Segment Start: Records for this exercise
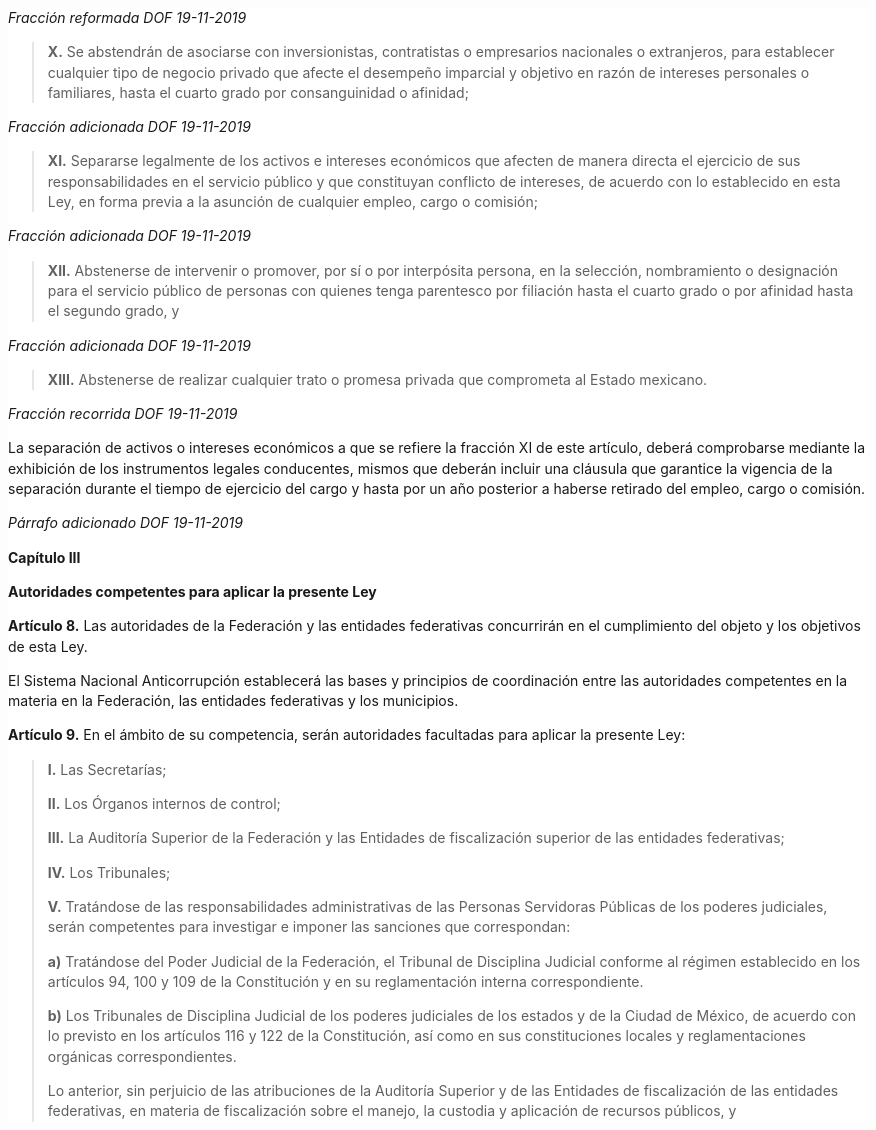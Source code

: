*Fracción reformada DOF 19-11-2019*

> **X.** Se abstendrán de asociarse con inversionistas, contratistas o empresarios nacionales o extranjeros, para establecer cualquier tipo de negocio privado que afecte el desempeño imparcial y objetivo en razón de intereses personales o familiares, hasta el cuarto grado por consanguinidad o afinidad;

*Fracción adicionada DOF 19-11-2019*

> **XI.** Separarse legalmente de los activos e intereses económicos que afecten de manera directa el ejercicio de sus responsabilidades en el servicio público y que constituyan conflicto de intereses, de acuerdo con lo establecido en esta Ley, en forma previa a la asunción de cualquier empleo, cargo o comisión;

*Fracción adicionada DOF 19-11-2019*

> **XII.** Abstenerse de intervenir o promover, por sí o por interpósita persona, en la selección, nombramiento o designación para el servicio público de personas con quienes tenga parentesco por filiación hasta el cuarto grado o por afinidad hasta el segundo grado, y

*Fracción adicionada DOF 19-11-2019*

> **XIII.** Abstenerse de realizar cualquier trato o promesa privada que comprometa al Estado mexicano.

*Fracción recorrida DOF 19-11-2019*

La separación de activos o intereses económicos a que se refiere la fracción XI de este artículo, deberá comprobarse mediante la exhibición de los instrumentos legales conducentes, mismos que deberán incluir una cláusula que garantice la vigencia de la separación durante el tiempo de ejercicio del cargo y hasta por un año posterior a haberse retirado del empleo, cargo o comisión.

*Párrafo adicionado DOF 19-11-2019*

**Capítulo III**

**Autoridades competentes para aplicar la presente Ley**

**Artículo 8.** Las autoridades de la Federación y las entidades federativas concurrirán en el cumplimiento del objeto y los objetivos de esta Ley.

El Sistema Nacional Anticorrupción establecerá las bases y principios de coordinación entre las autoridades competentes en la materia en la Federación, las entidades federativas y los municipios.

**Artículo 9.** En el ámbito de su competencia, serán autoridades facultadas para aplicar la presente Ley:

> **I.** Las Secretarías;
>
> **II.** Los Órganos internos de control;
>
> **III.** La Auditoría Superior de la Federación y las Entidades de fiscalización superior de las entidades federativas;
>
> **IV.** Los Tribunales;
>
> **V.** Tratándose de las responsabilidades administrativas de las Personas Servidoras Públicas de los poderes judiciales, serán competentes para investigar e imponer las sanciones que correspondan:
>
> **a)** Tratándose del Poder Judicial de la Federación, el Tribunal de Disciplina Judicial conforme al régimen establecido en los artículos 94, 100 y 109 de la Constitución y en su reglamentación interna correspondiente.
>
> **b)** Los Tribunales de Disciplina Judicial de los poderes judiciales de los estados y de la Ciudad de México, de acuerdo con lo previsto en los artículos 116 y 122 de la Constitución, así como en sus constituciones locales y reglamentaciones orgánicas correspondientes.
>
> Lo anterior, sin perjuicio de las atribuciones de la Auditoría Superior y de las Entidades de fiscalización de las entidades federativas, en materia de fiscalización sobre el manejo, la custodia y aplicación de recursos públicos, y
Segment End: Records for this exercise
[Task requirements]
Search the material for the word "Tribunales". Each line where it is found must be copied.

[Exercise result]
> **IV.** Los Tribunales;
> **b)** Los Tribunales de Disciplina Judicial de los poderes judiciales de los estados y de la Ciudad de México, de acuerdo con lo previsto en los artículos 116 y 122 de la Constitución, así como en sus constituciones locales y reglamentaciones orgánicas correspondientes.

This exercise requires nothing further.